If you’re more interested in performance in the garden than harvesting true-to-type seeds, F1 hybrids may be a very good choice, as they often display “hybrid vigor” (heterosis), growing more strongly and producing more abundantly than non-hybrid plants. You’ll just have to buy fresh seed each time you run out.
Separate Beds for “Promiscuous” Plants
Another detail to remember is that, in order to preserve the purity of a seed line, you shouldn’t sow related varieties in close proximity. If you harvest the seeds of your favorite non-hybrid red bell pepper, but grew it near an orange or purple bell pepper, or even a hot pepper, it is likely that bees or other pollinators will have done their duty and carried pollen from one plant to another. As a result, seeds from your plant are likely to be hybrids and thus will not be identical to their parent.
How far apart these plants need to be in order to prevent accidental cross-pollination depends on the species (you’ll find a list here), but for the home gardener, it essentially means that, if you want to maintain the integrity of a seed line, you can only grow one variety of a given plant per garden, period.

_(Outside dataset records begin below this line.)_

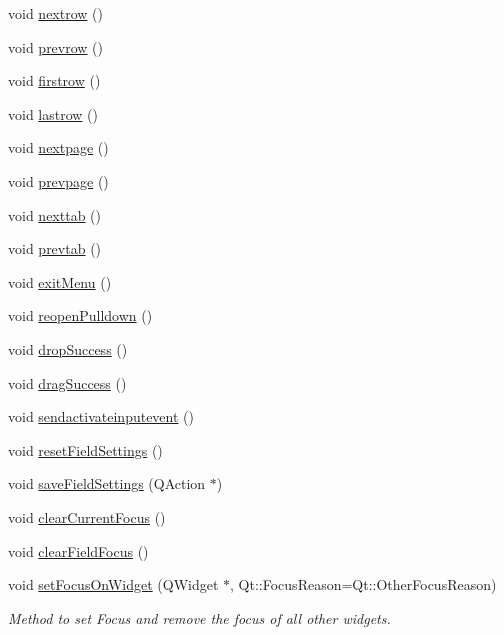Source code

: \begin{DoxyCompactItemize}
\item 
void \hyperlink{classFglForm_a0321ef0bb745923607aecc90ff23dc16}{nextrow} ()
\item 
void \hyperlink{classFglForm_a92a335499ab7c95fa5b106f7a9f21e33}{prevrow} ()
\item 
void \hyperlink{classFglForm_af18f12d697d5a9fa0041c597d692d8f1}{firstrow} ()
\item 
void \hyperlink{classFglForm_adbc1aae701b9f9be093df1b60072ed10}{lastrow} ()
\item 
void \hyperlink{classFglForm_aafc9f7cacb9852d58b809a840abc104e}{nextpage} ()
\item 
void \hyperlink{classFglForm_ac3cf8e2f5bfc433cb19497e6bad4db0d}{prevpage} ()
\item 
void \hyperlink{classFglForm_a3f1ae54d6ef1585a6f14cf394758c09b}{nexttab} ()
\item 
void \hyperlink{classFglForm_a9eefd50c2b2dbcd9303a20a02a2ad140}{prevtab} ()
\item 
void \hyperlink{classFglForm_ac9689ad22eff52db3ab60446b78274e3}{exitMenu} ()
\item 
void \hyperlink{classFglForm_a267469fbb08f5d257f162df03b88852a}{reopenPulldown} ()
\item 
void \hyperlink{classFglForm_a0ccb7e3f717496c6dceaf34b0a6d49df}{dropSuccess} ()
\item 
void \hyperlink{classFglForm_a2a05aab413be356d8591d9feaa3818ea}{dragSuccess} ()
\item 
void \hyperlink{classFglForm_a6c13e4f1841a38f5cbf615595f88f78f}{sendactivateinputevent} ()
\item 
void \hyperlink{classFglForm_a1d7dad289a4b04321a2c932adf12d19b}{resetFieldSettings} ()
\item 
void \hyperlink{classFglForm_a3d7ccbba13b950e970333db68755d022}{saveFieldSettings} (QAction $\ast$)
\item 
void \hyperlink{classFglForm_a4430f1038e2dcfd957c1d361d0c286d4}{clearCurrentFocus} ()
\item 
void \hyperlink{classFglForm_ae2815f84a3c114c000f97cc0cf431bb7}{clearFieldFocus} ()
\item 
void \hyperlink{classFglForm_abacf589f219bcfbcf54ca2a5fb9ba859}{setFocusOnWidget} (QWidget $\ast$, Qt::FocusReason=Qt::OtherFocusReason)
\begin{DoxyCompactList}\small\item\em Method to set Focus and remove the focus of all other widgets. \item\end{DoxyCompactList}\item 

\end{DoxyCompactItemize}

For Veggies that Don’t Bloom
Obviously, to produce seeds, a plant has to flower first. But some plants, mostly vegetables, never seem to flower. Why is that?

The reason is that we harvest most leafy and root vegetables (radishes and lettuce are good examples) before they are fully mature. To obtain seeds from these plants, you have to let at least one plant “go to seed,” that is, develop a flower stalk, bloom, and then produce mature seeds.
That’s easy enough to do with radishes and lettuce, which are true annuals: they’ll produce seed the same summer. However most leafy and root vegetables, like cabbage and many of its various leafy relatives, plus rutabagas, carrots, parsnips, beets, onions, Swiss chard, leeks, etc., are actually biennials. They will normally only bloom if you leave them in the garden all winter. When spring comes, they’ll soon send up not only leaves like the first year, but a flower stalk as well. And the flowers will soon turn into harvestable seeds. Problem solved!
However, for you to be able to harvest their seed, biennial vegetables must also be hardy enough to overwinter in your area. In my zone 3 climate, for example, carrots, leeks, and parsnips are hardy enough, but the others will only survive if very well mulched. Even zone 5 is iffy when it comes to the hardiness of most biennial vegetables.
There you go: the basics involved in harvesting your own seed. It’s easy, it’s fun … and you’ll save a ton of money. What are you waiting for?